[DATA IN THIS EXERCISE]

----

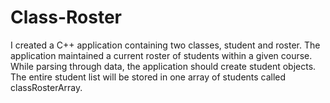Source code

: # Class-Roster
I created a C++ application containing two classes, student and roster. 
The application maintained a current roster of students within a given course. 
While parsing through data, the application should create student objects. 
The entire student list will be stored in one array of students called classRosterArray.
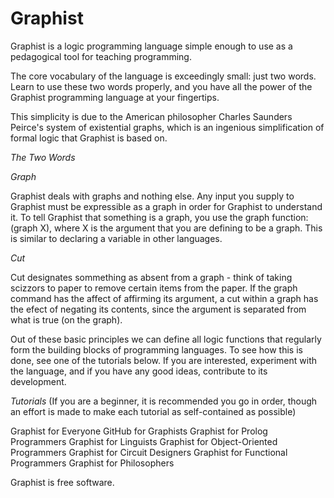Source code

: # Graphist

Graphist is a logic programming language simple enough to use as a pedagogical tool for teaching programming.

The core vocabulary of the language is exceedingly small: just two words.  Learn to use these two words properly, and you have 
all the power of the Graphist programming language at your fingertips.

This simplicity is due to the American philosopher Charles Saunders Peirce's system of existential graphs, which is an 
ingenious simplification of formal logic that Graphist is based on.

*The Two Words*

*Graph*

Graphist deals with graphs and nothing else.  Any input you supply to Graphist must be expressible as a graph in order for Graphist to understand it.  To tell Graphist that something is a graph, you use the graph function: (graph X), where X is the argument that you are defining to be a graph.  This is similar to declaring a variable in other languages.  

*Cut*

Cut designates sommething as absent from a graph - think of taking scizzors to paper to remove certain items
from the paper.  If the graph command has the affect of affirming its argument, a cut within a graph has the efect of negating its contents, since the argument is separated from what is true (on the graph).

Out of these basic principles we can define all logic functions that regularly form the building blocks of programming languages.  To see how this is done, see one of the tutorials below.  If you are interested, experiment with the language, and if you have any good ideas, contribute to its development.

*Tutorials* 
(If you are a beginner, it is recommended you go in order, though an effort is made to make each tutorial as self-contained as possible)

Graphist for Everyone
GitHub for Graphists
Graphist for Prolog Programmers
Graphist for Linguists
Graphist for Object-Oriented Programmers
Graphist for Circuit Designers
Graphist for Functional Programmers
Graphist for Philosophers

Graphist is free software.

----

[PROBLEM STATEMENT]
Write out all the records exactly, omitting the images.

[YOUR SOLUTION]
Source code

: # Class-Roster
I created a C++ application containing two classes, student and roster. 
The application maintained a current roster of students within a given course. 
While parsing through data, the application should create student objects. 
The entire student list will be stored in one array of students called classRosterArray.
Source code

: # Graphist

Graphist is a logic programming language simple enough to use as a pedagogical tool for teaching programming.

The core vocabulary of the language is exceedingly small: just two words.  Learn to use these two words properly, and you have 
all the power of the Graphist programming language at your fingertips.

This simplicity is due to the American philosopher Charles Saunders Peirce's system of existential graphs, which is an 
ingenious simplification of formal logic that Graphist is based on.

*The Two Words*

*Graph*

Graphist deals with graphs and nothing else.  Any input you supply to Graphist must be expressible as a graph in order for Graphist to understand it.  To tell Graphist that something is a graph, you use the graph function: (graph X), where X is the argument that you are defining to be a graph.  This is similar to declaring a variable in other languages.  

*Cut*

Cut designates sommething as absent from a graph - think of taking scizzors to paper to remove certain items
from the paper.  If the graph command has the affect of affirming its argument, a cut within a graph has the efect of negating its contents, since the argument is separated from what is true (on the graph).

Out of these basic principles we can define all logic functions that regularly form the building blocks of programming languages.  To see how this is done, see one of the tutorials below.  If you are interested, experiment with the language, and if you have any good ideas, contribute to its development.

*Tutorials* 
(If you are a beginner, it is recommended you go in order, though an effort is made to make each tutorial as self-contained as possible)

Graphist for Everyone
GitHub for Graphists
Graphist for Prolog Programmers
Graphist for Linguists
Graphist for Object-Oriented Programmers
Graphist for Circuit Designers
Graphist for Functional Programmers
Graphist for Philosophers

Graphist is free software.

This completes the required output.